• **TASK DATA**:
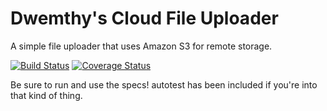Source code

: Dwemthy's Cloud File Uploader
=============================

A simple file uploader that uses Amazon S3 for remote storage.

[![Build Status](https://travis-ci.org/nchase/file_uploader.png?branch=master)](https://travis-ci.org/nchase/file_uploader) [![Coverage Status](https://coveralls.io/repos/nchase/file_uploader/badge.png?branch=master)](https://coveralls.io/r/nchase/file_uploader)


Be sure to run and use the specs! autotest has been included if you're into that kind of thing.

* * *

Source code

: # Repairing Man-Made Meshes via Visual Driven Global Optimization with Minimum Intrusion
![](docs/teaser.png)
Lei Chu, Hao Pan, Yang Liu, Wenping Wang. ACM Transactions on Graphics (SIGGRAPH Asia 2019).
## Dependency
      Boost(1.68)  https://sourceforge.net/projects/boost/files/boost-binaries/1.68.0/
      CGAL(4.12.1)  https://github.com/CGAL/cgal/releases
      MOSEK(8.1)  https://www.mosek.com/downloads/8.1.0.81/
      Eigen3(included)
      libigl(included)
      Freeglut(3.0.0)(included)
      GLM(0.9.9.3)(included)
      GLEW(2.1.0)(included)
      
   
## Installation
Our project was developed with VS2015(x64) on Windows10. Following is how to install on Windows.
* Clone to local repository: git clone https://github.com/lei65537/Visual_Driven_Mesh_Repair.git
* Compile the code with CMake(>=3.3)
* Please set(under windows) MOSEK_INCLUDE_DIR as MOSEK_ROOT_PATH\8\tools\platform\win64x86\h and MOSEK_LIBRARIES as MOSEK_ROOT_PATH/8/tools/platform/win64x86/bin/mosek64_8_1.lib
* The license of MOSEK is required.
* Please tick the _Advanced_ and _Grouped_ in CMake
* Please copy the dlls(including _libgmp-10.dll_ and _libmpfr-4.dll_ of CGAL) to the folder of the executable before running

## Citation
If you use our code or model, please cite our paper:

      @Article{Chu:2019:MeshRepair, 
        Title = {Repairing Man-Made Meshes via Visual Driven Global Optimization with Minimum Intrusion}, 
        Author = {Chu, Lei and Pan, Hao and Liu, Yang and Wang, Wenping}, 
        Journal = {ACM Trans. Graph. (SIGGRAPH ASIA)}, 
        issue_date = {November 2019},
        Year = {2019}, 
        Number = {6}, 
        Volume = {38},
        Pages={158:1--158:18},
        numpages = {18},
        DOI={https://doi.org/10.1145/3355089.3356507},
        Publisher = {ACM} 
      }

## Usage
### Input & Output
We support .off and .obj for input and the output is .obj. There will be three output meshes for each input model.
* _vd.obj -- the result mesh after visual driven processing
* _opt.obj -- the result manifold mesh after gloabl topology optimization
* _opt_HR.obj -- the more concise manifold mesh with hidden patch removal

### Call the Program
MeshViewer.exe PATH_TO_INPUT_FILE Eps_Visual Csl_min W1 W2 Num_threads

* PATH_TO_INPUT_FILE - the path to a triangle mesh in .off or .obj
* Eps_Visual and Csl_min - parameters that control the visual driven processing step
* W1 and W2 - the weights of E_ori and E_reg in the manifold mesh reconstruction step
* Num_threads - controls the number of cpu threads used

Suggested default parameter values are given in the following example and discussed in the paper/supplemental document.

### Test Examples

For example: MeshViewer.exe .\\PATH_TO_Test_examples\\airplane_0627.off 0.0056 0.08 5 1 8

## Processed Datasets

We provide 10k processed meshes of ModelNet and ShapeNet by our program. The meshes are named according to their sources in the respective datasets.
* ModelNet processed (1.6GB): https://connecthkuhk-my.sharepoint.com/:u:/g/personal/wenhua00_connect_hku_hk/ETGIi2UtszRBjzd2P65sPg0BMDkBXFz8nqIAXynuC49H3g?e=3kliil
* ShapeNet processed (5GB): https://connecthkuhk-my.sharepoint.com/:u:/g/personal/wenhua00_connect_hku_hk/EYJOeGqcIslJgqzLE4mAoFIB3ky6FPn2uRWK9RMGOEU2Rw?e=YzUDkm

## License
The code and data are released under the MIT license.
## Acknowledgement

• **TASK PROMPT**:
Only a number is asked for here: the count of lines in the records that hold "Minimum".

• **SOLUTION**:
2